#### [Work to be completed]
Below are entries; repeat exactly, and nothing else, the lines from the one holding "Source code" through the one holding "发表于 2020-12-16 00:52", inclusive. Leave the pictures out.

___ Given information

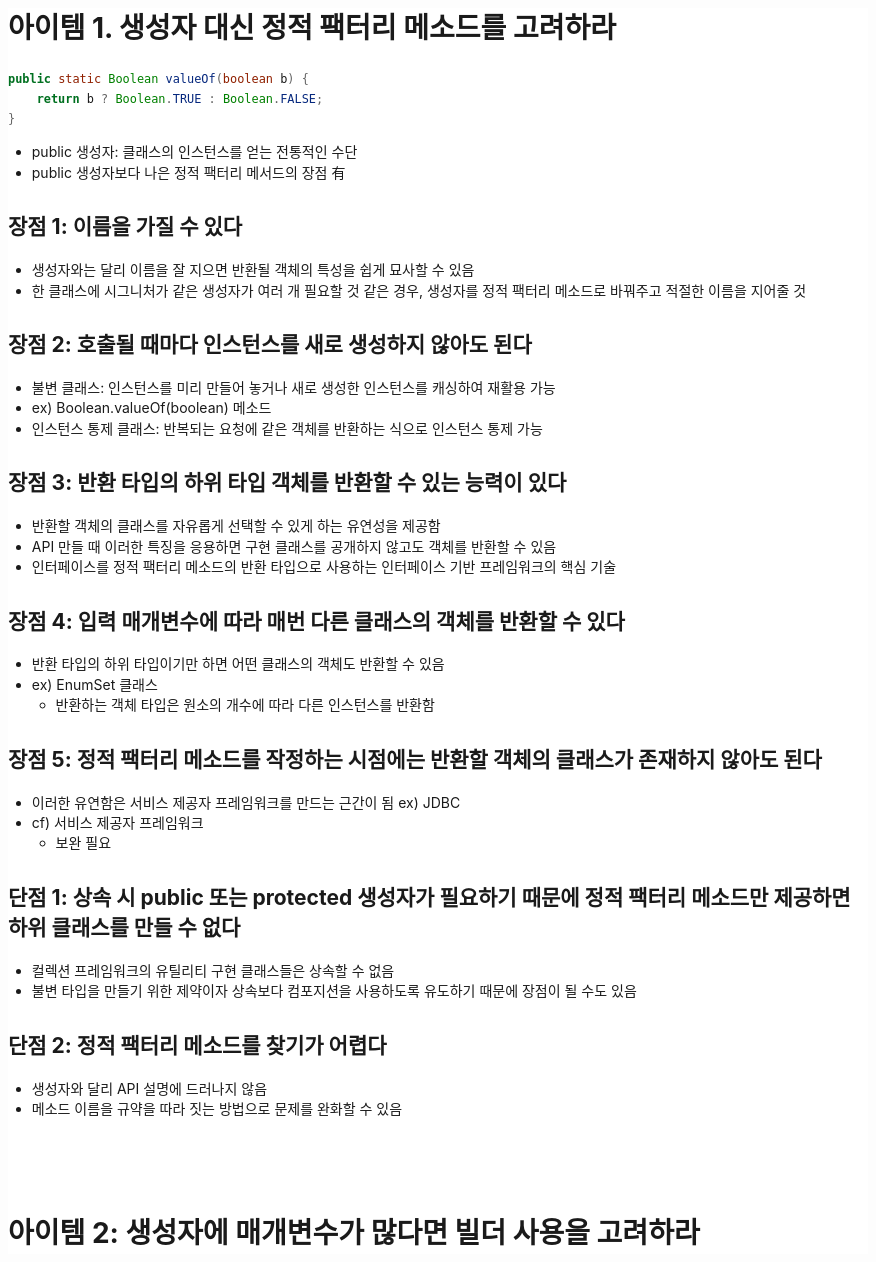 
# 아이템 1. 생성자 대신 정적 팩터리 메소드를 고려하라

```java
public static Boolean valueOf(boolean b) {
    return b ? Boolean.TRUE : Boolean.FALSE;
} 
```
- public 생성자: 클래스의 인스턴스를 얻는 전통적인 수단 
- public 생성자보다 나은 정적 팩터리 메서드의 장점 有

## 장점 1: 이름을 가질 수 있다
- 생성자와는 달리 이름을 잘 지으면 반환될 객체의 특성을 쉽게 묘사할 수 있음
- 한 클래스에 시그니처가 같은 생성자가 여러 개 필요할 것 같은 경우, 생성자를 정적 팩터리 메소드로 바꿔주고 적절한 이름을 지어줄 것 

## 장점 2: 호출될 때마다 인스턴스를 새로 생성하지 않아도 된다
- 불변 클래스: 인스턴스를 미리 만들어 놓거나 새로 생성한 인스턴스를 캐싱하여 재활용 가능
- ex) Boolean.valueOf(boolean) 메소드
- 인스턴스 통제 클래스: 반복되는 요청에 같은 객체를 반환하는 식으로 인스턴스 통제 가능

## 장점 3: 반환 타입의 하위 타입 객체를 반환할 수 있는 능력이 있다
- 반환할 객체의 클래스를 자유롭게 선택할 수 있게 하는 유연성을 제공함
- API 만들 때 이러한 특징을 응용하면 구현 클래스를 공개하지 않고도 객체를 반환할 수 있음
- 인터페이스를 정적 팩터리 메소드의 반환 타입으로 사용하는 인터페이스 기반 프레임워크의 핵심 기술

## 장점 4: 입력 매개변수에 따라 매번 다른 클래스의 객체를 반환할 수 있다
- 반환 타입의 하위 타입이기만 하면 어떤 클래스의 객체도 반환할 수 있음
- ex) EnumSet 클래스
    - 반환하는 객체 타입은 원소의 개수에 따라 다른 인스턴스를 반환함

## 장점 5: 정적 팩터리 메소드를 작정하는 시점에는 반환할 객체의 클래스가 존재하지 않아도 된다 
- 이러한 유연함은 서비스 제공자 프레임워크를 만드는 근간이 됨 ex) JDBC
- cf) 서비스 제공자 프레임워크 
    - 보완 필요

## 단점 1: 상속 시 public 또는 protected 생성자가 필요하기 때문에 정적 팩터리 메소드만 제공하면 하위 클래스를 만들 수 없다
-  컬렉션 프레임워크의 유틸리티 구현 클래스들은 상속할 수 없음 
- 불변 타입을 만들기 위한 제약이자 상속보다 컴포지션을 사용하도록 유도하기 때문에 장점이 될 수도 있음

## 단점 2: 정적 팩터리 메소드를 찾기가 어렵다
- 생성자와 달리 API 설명에 드러나지 않음
- 메소드 이름을 규약을 따라 짓는 방법으로 문제를 완화할 수 있음

<br><br>

# 아이템 2: 생성자에 매개변수가 많다면 빌더 사용을 고려하라
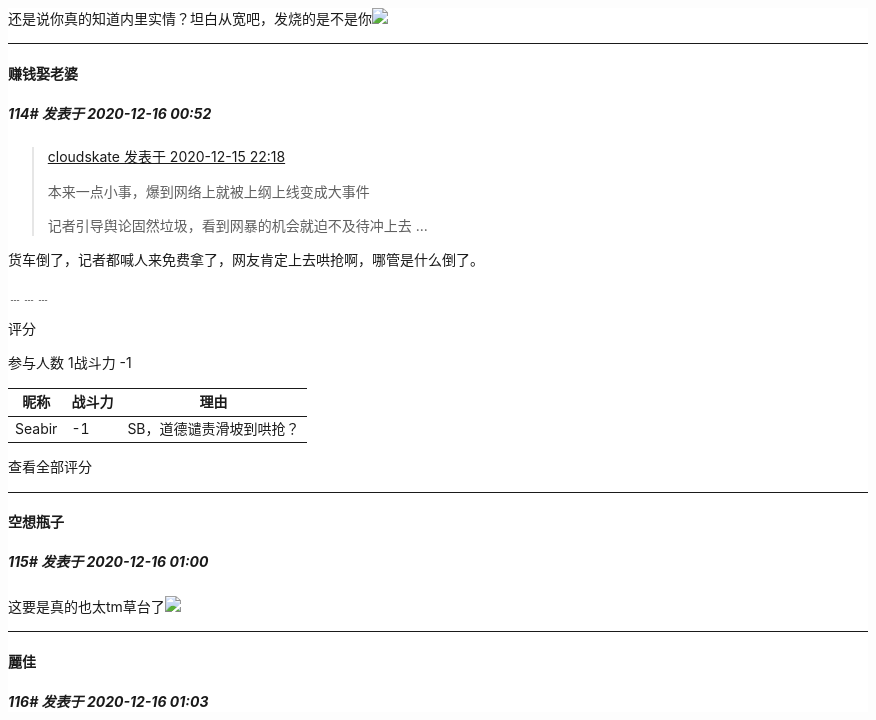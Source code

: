 还是说你真的知道内里实情？坦白从宽吧，发烧的是不是你<img src="https://static.saraba1st.com/image/smiley/face2017/254.png" referrerpolicy="no-referrer">







*****

####  赚钱娶老婆  
##### 114#       发表于 2020-12-16 00:52



<blockquote><a href="httphttps://bbs.saraba1st.com/2b/forum.php?mod=redirect&amp;goto=findpost&amp;pid=49733497&amp;ptid=1977751" target="_blank">cloudskate 发表于 2020-12-15 22:18</a>

本来一点小事，爆到网络上就被上纲上线变成大事件


记者引导舆论固然垃圾，看到网暴的机会就迫不及待冲上去 ...</blockquote>
货车倒了，记者都喊人来免费拿了，网友肯定上去哄抢啊，哪管是什么倒了。



﹍﹍﹍

评分





 参与人数 1战斗力 -1

|昵称|战斗力|理由|
|----|---|---|
| Seabir|-1|SB，道德谴责滑坡到哄抢？|



查看全部评分






*****

####  空想瓶子  
##### 115#       发表于 2020-12-16 01:00




这要是真的也太tm草台了<img src="https://static.saraba1st.com/image/smiley/face2017/004.gif" referrerpolicy="no-referrer">







*****

####  麗佳  
##### 116#       发表于 2020-12-16 01:03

______

#### [Your solution]
Source code

: 还是说你真的知道内里实情？坦白从宽吧，发烧的是不是你<img src="https://static.saraba1st.com/image/smiley/face2017/254.png" referrerpolicy="no-referrer">







*****

####  赚钱娶老婆  
##### 114#       发表于 2020-12-16 00:52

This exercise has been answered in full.